▸ **WORK TO BE COMPLETED**:
Copy every line from the records below that holds the word "priority".

Records contained in a dataset:
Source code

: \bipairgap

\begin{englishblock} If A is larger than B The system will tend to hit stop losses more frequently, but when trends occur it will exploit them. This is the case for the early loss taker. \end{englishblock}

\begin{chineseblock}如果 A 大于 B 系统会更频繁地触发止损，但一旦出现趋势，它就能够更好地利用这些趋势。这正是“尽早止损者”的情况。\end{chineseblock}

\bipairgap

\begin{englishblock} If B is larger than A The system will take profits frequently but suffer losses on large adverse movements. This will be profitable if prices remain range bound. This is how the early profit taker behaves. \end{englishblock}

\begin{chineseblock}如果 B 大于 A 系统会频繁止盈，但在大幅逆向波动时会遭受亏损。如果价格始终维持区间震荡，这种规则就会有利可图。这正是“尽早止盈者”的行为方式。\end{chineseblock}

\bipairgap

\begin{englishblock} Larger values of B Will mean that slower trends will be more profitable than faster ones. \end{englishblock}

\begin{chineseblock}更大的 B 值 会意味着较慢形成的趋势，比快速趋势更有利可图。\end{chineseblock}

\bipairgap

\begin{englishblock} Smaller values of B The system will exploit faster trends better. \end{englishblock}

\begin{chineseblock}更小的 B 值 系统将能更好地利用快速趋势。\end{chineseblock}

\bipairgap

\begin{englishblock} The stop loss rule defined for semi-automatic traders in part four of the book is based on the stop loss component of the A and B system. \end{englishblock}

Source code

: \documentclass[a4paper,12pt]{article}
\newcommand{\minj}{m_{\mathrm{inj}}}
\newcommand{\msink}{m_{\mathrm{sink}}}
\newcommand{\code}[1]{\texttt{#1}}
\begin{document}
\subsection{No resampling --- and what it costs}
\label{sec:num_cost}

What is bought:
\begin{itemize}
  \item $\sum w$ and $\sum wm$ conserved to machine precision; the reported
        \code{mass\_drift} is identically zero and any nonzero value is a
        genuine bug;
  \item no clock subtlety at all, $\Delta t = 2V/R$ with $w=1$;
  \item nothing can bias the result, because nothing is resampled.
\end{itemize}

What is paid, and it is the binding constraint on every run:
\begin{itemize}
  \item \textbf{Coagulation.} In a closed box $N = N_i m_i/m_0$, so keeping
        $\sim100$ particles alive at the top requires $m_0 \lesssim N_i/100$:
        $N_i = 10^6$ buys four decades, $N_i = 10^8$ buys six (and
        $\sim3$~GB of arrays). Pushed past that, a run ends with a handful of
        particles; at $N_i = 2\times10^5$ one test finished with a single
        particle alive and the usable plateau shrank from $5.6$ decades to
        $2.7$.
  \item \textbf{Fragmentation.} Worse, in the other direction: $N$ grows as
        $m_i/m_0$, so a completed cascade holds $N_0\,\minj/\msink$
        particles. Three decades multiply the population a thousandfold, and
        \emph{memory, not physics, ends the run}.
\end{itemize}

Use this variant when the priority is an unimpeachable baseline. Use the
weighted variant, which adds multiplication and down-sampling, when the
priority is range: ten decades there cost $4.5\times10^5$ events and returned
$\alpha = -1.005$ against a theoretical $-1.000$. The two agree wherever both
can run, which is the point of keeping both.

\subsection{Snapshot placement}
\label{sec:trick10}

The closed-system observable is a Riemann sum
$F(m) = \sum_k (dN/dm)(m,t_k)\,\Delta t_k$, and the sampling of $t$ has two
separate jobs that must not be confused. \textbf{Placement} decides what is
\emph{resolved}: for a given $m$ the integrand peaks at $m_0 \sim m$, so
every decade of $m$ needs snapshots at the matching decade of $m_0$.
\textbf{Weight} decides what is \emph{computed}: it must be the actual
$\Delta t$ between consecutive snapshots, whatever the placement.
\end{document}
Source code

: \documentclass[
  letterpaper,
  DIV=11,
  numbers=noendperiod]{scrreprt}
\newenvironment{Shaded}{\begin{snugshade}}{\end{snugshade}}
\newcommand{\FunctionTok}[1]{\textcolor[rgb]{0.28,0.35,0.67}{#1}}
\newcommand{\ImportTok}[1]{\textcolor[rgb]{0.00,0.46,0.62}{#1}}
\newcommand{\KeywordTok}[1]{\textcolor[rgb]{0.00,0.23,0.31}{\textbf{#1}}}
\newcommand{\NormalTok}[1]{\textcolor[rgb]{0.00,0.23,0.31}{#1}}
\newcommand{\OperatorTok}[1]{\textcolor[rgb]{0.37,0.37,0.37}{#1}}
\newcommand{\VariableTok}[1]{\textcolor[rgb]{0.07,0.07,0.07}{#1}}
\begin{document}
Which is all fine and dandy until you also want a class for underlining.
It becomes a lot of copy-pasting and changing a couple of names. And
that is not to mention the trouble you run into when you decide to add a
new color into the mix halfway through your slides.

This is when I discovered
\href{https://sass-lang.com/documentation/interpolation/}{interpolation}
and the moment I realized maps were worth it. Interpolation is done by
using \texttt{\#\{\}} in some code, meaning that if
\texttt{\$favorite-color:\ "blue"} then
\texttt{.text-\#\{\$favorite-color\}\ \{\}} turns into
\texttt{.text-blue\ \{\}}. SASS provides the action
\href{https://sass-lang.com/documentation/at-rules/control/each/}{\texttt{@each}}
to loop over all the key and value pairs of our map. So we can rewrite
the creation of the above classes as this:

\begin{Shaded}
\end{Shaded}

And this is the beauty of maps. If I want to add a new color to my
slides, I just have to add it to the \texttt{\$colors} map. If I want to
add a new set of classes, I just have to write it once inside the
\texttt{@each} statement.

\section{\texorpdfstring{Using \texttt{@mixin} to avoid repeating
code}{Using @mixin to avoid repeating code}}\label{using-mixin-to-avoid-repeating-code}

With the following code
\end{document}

▸ **RESPONSE BELOW**:
Use this variant when the priority is an unimpeachable baseline. Use the
priority is range: ten decades there cost $4.5\times10^5$ events and returned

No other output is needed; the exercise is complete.